I wrote a guide to the presidential candidates about a month ago, and I said at that time that given the issues John McCain seemed like the best candidate. I think alot of my warm feelings for him came from my days as a Democratic Party campaigner four years ago, when there briefly seemed to be a very good possibility that he might breach the partisan divide and run with John Kerry. For years McCain was the good conservative to alot of liberals, who was beyond petty bickering and division. I'm not the only one who has felt this way. Matt Welch, author of John McCain: The Myth of a Maverick, has expressed that he had a brief love affair with McCain when he became an antagonist towards the Religious Right back in 2000. Welch changed suit when he began reading McCain's books, and has actually contended that McCain was the neoconservative choice over George W. Bush in 2000.

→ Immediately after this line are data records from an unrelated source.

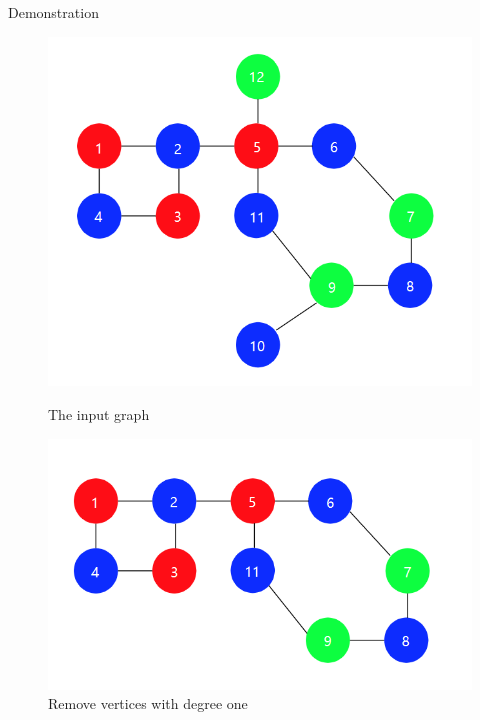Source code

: \documentclass{beamer}
\begin{document}
\begin{frame}{Demonstration}
    \begin{figure}[htbp]
\centering
\begin{minipage}[t]{0.5\textwidth}
\centering
\includegraphics[width=1\textwidth]{figure/1.png}
\caption{The input graph}
\end{minipage}
\begin{minipage}[t]{0.48\textwidth}
\centering
\includegraphics[width=1\textwidth]{figure/2.png}
\caption{Remove vertices with degree one}
\end{minipage}
\end{figure}
\end{frame}
\end{document}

Dan Carlin, host of the podcasts Common Sense and Hardcore History, picked out John McCain along with Ron Paul as candidates to support in the midst of all the liars and "weasels" that were running for the highest office. Carlin later repudiated that after McCain beat down Paul as being an isolationist of the strand that inadvertently kept Hitler in power. Like with myself and Welch, Carlin probably had developed warm feelings for McCain more due to his pragmatic personality and amazing and inspirational life story than real policy stances.
This presidential cycle should be enlightening as we will get an image of John McCain as a prospective president, and not simply as a man worthy of admiration. In an election where change is forefront, we may start to wonder if McCain is not as different from Bush as we had originally thought.